• Aim of the task: Would you return, word for word, the lines of the data below from the line with "如果我们要满足双字对齐, 那么块的大小总是 8" through the line with "分配器可以选择**立即合并**或者**推迟合并**.", and no others?

[[ Data open ]]

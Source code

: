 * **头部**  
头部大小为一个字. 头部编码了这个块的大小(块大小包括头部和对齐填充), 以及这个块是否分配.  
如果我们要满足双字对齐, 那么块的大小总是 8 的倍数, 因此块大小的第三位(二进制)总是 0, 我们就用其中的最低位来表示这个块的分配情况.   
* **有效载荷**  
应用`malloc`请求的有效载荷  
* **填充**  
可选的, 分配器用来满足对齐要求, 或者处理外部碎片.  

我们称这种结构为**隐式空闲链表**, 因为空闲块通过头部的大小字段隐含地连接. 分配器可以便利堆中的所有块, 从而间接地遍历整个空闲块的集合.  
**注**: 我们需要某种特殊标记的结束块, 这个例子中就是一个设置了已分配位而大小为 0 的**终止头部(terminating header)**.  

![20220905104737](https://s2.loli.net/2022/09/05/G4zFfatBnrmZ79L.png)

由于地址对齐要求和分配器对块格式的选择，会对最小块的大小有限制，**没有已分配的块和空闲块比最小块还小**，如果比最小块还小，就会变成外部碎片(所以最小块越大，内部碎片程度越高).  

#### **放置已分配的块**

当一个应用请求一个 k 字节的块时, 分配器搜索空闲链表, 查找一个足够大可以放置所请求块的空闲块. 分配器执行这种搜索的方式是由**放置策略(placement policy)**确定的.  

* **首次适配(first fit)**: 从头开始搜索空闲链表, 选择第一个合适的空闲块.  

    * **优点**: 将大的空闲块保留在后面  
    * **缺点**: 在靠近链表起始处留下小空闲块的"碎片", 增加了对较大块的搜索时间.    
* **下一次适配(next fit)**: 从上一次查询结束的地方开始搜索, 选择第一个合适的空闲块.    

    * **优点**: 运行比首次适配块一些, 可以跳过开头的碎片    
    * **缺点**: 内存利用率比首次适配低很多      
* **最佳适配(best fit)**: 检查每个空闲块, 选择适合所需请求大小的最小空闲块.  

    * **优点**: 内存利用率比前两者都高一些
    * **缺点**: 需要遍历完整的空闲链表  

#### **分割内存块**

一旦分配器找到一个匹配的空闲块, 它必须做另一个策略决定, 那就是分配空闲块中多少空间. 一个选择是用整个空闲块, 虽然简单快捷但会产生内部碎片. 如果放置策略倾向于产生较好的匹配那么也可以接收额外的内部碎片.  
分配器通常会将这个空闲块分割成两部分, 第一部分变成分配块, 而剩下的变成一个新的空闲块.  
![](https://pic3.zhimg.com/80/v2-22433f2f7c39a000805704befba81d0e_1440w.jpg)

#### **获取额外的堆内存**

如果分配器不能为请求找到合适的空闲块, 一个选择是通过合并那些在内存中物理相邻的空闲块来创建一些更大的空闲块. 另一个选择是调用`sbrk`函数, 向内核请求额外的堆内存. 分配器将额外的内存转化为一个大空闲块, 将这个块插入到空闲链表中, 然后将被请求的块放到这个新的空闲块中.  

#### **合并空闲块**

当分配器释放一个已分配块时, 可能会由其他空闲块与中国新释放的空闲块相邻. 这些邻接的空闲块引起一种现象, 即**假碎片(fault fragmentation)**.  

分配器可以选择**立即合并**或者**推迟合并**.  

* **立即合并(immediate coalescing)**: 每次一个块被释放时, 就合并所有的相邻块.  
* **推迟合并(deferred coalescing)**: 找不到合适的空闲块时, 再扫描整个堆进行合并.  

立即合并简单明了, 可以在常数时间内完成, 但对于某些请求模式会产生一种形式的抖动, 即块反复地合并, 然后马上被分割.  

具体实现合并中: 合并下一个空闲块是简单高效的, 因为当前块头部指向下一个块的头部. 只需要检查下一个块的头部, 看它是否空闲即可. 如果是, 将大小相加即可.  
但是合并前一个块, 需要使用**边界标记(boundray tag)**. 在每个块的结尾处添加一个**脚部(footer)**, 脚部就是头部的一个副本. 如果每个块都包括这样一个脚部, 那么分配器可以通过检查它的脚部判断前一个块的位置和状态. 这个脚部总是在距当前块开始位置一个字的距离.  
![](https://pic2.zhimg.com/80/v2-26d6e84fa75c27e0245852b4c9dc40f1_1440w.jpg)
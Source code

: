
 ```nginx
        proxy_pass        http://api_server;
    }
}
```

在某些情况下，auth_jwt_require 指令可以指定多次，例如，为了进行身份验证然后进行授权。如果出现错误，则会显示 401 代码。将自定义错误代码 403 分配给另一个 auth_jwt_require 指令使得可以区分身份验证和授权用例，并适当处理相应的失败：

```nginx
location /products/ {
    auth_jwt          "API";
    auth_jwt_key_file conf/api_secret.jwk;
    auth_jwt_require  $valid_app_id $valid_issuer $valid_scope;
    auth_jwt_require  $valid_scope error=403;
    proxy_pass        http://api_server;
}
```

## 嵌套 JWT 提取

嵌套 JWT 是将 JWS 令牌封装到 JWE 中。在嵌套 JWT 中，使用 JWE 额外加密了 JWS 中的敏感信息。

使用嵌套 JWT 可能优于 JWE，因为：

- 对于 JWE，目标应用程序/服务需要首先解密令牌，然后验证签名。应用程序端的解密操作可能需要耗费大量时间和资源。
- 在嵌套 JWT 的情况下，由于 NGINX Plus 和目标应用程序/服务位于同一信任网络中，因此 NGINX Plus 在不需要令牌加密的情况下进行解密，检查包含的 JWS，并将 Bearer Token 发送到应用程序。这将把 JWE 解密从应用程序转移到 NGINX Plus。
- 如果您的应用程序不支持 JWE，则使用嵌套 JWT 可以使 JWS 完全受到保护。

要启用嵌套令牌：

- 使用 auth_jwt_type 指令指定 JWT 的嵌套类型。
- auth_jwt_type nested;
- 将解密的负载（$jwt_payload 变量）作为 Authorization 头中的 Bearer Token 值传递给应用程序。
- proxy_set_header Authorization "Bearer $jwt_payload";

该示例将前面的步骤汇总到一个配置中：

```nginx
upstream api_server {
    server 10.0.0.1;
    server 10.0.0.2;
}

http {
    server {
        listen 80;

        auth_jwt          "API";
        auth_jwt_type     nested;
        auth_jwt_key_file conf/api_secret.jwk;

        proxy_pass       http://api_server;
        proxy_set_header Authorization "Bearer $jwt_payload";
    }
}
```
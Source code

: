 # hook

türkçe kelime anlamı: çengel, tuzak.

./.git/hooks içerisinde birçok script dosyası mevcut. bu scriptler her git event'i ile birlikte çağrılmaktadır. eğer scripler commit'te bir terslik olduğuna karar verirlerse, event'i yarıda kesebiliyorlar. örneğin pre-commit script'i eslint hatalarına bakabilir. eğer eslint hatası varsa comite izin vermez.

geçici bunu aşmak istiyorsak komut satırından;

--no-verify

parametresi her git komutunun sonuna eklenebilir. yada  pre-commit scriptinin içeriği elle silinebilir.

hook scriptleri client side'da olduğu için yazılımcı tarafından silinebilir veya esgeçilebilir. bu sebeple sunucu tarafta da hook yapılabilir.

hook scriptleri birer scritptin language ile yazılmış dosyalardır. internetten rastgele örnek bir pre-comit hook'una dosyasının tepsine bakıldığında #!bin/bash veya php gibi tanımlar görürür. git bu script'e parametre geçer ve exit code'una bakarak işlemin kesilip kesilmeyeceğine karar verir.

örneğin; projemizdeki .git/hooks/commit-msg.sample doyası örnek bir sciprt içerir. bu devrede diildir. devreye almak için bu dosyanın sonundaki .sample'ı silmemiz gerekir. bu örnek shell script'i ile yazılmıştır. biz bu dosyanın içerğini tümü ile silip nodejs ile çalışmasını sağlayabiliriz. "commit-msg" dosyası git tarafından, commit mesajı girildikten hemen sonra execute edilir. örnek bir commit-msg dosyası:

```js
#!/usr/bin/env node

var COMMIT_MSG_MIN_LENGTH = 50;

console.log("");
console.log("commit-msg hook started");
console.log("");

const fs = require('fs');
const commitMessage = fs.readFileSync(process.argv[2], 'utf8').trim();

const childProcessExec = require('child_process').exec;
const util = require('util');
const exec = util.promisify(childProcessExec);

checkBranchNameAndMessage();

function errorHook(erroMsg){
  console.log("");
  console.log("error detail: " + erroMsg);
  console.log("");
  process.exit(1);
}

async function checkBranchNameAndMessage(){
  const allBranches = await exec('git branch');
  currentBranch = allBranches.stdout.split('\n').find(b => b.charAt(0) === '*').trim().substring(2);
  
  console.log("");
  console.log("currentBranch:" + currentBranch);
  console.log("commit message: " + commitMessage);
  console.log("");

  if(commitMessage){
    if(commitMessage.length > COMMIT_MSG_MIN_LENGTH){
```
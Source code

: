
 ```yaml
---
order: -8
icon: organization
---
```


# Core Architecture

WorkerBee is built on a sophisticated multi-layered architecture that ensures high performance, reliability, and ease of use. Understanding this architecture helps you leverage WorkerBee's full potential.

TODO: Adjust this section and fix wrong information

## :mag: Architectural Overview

[[ Data closed ]]

• Exercise answer:
如果我们要满足双字对齐, 那么块的大小总是 8 的倍数, 因此块大小的第三位(二进制)总是 0, 我们就用其中的最低位来表示这个块的分配情况.   
* **有效载荷**  
应用`malloc`请求的有效载荷  
* **填充**  
可选的, 分配器用来满足对齐要求, 或者处理外部碎片.  

我们称这种结构为**隐式空闲链表**, 因为空闲块通过头部的大小字段隐含地连接. 分配器可以便利堆中的所有块, 从而间接地遍历整个空闲块的集合.  
**注**: 我们需要某种特殊标记的结束块, 这个例子中就是一个设置了已分配位而大小为 0 的**终止头部(terminating header)**.  

![20220905104737](https://s2.loli.net/2022/09/05/G4zFfatBnrmZ79L.png)

由于地址对齐要求和分配器对块格式的选择，会对最小块的大小有限制，**没有已分配的块和空闲块比最小块还小**，如果比最小块还小，就会变成外部碎片(所以最小块越大，内部碎片程度越高).  

#### **放置已分配的块**

当一个应用请求一个 k 字节的块时, 分配器搜索空闲链表, 查找一个足够大可以放置所请求块的空闲块. 分配器执行这种搜索的方式是由**放置策略(placement policy)**确定的.  

* **首次适配(first fit)**: 从头开始搜索空闲链表, 选择第一个合适的空闲块.  

    * **优点**: 将大的空闲块保留在后面  
    * **缺点**: 在靠近链表起始处留下小空闲块的"碎片", 增加了对较大块的搜索时间.    
* **下一次适配(next fit)**: 从上一次查询结束的地方开始搜索, 选择第一个合适的空闲块.    

    * **优点**: 运行比首次适配块一些, 可以跳过开头的碎片    
    * **缺点**: 内存利用率比首次适配低很多      
* **最佳适配(best fit)**: 检查每个空闲块, 选择适合所需请求大小的最小空闲块.  

    * **优点**: 内存利用率比前两者都高一些
    * **缺点**: 需要遍历完整的空闲链表  

#### **分割内存块**

一旦分配器找到一个匹配的空闲块, 它必须做另一个策略决定, 那就是分配空闲块中多少空间. 一个选择是用整个空闲块, 虽然简单快捷但会产生内部碎片. 如果放置策略倾向于产生较好的匹配那么也可以接收额外的内部碎片.  
分配器通常会将这个空闲块分割成两部分, 第一部分变成分配块, 而剩下的变成一个新的空闲块.  
![](https://pic3.zhimg.com/80/v2-22433f2f7c39a000805704befba81d0e_1440w.jpg)

#### **获取额外的堆内存**

如果分配器不能为请求找到合适的空闲块, 一个选择是通过合并那些在内存中物理相邻的空闲块来创建一些更大的空闲块. 另一个选择是调用`sbrk`函数, 向内核请求额外的堆内存. 分配器将额外的内存转化为一个大空闲块, 将这个块插入到空闲链表中, 然后将被请求的块放到这个新的空闲块中.  

#### **合并空闲块**

当分配器释放一个已分配块时, 可能会由其他空闲块与中国新释放的空闲块相邻. 这些邻接的空闲块引起一种现象, 即**假碎片(fault fragmentation)**.  

分配器可以选择**立即合并**或者**推迟合并**.  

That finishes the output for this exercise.